───── Supplied data ─────

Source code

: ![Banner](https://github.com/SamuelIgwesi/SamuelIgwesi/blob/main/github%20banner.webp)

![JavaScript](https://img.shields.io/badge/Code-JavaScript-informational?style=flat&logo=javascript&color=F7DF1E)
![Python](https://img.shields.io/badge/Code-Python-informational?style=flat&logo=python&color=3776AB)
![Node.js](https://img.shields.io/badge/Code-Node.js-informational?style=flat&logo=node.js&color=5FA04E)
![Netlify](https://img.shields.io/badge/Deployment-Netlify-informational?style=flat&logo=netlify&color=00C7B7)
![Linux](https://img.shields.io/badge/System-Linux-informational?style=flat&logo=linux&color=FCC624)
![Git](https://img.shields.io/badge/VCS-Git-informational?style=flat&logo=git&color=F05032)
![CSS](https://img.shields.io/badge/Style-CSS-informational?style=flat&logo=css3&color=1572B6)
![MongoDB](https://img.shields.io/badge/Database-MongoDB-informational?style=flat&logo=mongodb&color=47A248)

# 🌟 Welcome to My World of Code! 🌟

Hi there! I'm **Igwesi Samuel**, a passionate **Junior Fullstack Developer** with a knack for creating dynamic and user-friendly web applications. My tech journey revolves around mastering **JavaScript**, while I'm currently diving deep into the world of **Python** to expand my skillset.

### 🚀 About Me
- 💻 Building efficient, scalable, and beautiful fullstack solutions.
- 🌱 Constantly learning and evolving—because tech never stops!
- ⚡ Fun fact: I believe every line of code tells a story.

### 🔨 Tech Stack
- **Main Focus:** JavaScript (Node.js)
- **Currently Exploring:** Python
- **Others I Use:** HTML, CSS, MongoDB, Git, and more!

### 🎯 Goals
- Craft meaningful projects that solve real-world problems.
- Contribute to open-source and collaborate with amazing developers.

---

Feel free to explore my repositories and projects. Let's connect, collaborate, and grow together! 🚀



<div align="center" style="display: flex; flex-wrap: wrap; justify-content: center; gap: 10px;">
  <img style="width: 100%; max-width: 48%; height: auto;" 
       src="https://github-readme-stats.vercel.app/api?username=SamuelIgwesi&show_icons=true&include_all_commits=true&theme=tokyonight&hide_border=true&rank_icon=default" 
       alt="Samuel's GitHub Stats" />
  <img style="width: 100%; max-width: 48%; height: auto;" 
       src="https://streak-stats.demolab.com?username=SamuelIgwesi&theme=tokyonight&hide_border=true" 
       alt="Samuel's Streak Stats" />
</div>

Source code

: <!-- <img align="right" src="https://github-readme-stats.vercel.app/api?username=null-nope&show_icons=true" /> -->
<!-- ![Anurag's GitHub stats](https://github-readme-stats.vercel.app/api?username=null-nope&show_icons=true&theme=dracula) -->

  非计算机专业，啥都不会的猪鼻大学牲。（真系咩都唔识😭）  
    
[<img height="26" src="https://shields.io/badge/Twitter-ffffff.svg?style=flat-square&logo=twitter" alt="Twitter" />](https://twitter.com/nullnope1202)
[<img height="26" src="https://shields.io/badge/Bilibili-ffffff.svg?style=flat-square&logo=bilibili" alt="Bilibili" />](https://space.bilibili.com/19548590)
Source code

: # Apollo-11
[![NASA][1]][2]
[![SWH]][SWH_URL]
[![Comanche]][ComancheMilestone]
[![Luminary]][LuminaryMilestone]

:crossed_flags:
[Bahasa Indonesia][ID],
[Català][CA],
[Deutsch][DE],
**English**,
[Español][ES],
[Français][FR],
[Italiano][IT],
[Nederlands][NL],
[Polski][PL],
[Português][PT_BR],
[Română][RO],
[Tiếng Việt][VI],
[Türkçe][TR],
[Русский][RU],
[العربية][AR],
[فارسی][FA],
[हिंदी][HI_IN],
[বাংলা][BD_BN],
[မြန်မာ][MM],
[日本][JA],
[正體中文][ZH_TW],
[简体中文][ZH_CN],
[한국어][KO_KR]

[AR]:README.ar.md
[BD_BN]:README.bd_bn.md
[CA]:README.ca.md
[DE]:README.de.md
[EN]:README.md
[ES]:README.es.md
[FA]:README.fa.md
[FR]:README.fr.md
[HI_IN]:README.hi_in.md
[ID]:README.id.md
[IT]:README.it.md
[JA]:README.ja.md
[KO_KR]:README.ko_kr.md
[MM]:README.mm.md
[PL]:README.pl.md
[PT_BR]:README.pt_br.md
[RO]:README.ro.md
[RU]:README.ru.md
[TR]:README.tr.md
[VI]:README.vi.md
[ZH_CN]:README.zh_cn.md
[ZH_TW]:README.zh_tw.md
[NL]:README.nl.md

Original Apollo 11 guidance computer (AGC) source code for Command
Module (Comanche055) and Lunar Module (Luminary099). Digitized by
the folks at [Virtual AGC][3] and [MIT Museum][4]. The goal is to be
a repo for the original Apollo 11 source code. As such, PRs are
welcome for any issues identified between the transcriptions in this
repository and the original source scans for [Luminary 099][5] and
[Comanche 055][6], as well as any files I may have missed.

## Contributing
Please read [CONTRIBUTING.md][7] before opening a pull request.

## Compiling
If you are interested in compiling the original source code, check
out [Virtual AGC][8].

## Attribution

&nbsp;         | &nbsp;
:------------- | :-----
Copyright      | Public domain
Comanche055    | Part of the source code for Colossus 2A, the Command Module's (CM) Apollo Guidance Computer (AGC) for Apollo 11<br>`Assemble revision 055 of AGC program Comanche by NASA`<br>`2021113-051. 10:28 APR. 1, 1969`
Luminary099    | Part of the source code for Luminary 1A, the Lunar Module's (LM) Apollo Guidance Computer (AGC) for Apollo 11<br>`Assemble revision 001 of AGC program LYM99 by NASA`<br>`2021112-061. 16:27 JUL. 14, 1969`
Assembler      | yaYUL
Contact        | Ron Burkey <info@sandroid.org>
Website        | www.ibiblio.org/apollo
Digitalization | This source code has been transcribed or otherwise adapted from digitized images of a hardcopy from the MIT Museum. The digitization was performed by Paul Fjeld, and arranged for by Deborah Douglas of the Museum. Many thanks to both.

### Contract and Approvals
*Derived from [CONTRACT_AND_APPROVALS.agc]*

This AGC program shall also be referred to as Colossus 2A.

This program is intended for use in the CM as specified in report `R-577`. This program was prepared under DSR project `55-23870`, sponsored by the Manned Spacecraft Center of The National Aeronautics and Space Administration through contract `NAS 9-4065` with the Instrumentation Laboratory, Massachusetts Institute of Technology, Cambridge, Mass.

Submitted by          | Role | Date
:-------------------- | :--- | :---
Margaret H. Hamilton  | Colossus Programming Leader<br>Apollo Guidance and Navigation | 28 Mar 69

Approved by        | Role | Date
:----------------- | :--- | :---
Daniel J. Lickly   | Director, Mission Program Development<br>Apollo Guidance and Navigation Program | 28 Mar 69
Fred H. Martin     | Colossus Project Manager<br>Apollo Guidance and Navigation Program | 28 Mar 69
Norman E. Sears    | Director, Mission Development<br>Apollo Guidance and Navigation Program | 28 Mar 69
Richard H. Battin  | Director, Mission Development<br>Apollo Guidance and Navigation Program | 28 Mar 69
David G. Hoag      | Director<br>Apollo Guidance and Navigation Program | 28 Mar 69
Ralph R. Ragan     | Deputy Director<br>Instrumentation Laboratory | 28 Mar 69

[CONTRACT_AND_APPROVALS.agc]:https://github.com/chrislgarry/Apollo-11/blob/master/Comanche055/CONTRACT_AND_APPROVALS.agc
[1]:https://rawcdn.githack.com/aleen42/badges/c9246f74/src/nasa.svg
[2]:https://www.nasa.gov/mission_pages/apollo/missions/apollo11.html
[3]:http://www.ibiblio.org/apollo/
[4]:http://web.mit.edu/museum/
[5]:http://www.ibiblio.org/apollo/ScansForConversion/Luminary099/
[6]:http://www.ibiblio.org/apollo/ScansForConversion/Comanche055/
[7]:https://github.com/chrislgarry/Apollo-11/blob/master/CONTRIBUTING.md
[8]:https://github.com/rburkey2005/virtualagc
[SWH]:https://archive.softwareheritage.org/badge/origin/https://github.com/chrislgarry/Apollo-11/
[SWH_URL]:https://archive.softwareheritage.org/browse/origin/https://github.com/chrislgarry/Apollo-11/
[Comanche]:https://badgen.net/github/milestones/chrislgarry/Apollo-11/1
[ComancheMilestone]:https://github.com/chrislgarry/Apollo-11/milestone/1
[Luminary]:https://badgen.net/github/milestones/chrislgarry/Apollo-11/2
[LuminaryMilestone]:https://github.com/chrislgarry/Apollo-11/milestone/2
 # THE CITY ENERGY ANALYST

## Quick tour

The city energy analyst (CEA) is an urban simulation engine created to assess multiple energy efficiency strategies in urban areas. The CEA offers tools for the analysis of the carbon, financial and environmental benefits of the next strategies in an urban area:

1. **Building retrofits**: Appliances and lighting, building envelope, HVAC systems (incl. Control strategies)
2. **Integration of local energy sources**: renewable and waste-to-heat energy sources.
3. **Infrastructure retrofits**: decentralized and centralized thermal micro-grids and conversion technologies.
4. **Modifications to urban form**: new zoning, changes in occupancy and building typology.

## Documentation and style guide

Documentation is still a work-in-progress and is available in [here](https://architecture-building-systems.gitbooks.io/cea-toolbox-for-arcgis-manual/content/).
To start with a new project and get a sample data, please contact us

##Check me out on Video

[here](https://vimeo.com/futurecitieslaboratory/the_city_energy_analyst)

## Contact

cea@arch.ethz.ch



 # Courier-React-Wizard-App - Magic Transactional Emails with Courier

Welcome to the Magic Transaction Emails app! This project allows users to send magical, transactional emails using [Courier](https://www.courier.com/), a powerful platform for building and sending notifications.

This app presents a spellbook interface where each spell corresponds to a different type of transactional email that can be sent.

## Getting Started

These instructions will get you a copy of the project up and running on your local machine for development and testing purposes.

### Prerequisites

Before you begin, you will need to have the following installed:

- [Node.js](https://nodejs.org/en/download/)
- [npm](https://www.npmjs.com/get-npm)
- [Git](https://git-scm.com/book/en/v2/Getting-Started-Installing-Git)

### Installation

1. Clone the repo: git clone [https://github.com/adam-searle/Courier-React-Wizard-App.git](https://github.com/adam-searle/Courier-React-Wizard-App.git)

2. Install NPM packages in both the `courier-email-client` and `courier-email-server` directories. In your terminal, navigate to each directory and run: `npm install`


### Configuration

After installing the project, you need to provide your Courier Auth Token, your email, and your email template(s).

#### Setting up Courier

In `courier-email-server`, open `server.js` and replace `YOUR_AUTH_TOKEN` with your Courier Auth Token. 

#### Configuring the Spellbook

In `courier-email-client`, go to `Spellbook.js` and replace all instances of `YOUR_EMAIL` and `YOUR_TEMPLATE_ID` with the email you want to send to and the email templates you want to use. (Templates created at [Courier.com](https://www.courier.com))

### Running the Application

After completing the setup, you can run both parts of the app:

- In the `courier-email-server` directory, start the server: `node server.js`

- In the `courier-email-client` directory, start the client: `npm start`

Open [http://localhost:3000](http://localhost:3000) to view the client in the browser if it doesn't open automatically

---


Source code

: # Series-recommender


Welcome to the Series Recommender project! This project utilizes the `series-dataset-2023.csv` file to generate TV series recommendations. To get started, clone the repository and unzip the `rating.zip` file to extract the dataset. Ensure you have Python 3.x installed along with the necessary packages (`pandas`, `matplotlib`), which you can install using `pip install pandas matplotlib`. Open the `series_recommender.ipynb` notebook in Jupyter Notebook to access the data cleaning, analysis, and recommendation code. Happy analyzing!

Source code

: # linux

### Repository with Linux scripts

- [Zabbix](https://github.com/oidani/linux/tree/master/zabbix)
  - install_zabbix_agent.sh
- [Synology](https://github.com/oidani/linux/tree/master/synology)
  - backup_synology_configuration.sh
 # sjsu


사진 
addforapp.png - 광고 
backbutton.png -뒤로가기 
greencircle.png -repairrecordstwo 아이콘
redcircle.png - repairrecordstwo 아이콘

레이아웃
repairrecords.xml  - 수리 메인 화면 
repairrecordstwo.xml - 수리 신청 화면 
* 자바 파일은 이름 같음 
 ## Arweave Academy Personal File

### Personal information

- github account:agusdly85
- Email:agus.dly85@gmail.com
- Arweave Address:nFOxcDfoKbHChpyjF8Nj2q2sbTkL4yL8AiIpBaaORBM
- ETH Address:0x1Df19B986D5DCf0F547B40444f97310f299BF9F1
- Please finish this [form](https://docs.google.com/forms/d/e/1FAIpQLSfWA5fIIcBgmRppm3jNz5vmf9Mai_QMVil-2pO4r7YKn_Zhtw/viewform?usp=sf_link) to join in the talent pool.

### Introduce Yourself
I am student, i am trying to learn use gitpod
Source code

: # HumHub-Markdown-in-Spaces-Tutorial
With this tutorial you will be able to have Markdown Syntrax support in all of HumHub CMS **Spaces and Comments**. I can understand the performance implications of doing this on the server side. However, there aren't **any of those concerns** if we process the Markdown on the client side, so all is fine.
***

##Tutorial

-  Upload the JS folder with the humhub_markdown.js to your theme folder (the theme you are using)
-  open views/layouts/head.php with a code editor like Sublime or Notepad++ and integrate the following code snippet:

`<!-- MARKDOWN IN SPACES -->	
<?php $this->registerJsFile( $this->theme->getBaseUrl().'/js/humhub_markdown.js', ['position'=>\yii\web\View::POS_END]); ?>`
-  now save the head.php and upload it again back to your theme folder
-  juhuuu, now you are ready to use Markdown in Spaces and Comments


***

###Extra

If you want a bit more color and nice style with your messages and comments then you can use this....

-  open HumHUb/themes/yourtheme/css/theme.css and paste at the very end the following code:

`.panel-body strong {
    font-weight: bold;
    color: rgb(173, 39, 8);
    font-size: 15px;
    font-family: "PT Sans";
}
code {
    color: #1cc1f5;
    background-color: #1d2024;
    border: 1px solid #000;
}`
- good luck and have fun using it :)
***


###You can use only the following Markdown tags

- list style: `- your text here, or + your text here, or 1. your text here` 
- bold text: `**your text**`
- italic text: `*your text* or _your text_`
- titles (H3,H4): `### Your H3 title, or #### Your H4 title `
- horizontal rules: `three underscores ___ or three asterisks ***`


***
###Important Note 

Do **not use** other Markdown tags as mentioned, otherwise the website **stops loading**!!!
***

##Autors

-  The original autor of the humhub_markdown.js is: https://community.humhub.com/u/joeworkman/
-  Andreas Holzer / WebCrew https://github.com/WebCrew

─────

_The task_: Select and copy every line of the material that holds the string "Lunar".

_Response_:
Module (Comanche055) and Lunar Module (Luminary099). Digitized by
Luminary099    | Part of the source code for Luminary 1A, the Lunar Module's (LM) Apollo Guidance Computer (AGC) for Apollo 11<br>`Assemble revision 001 of AGC program LYM99 by NASA`<br>`2021112-061. 16:27 JUL. 14, 1969`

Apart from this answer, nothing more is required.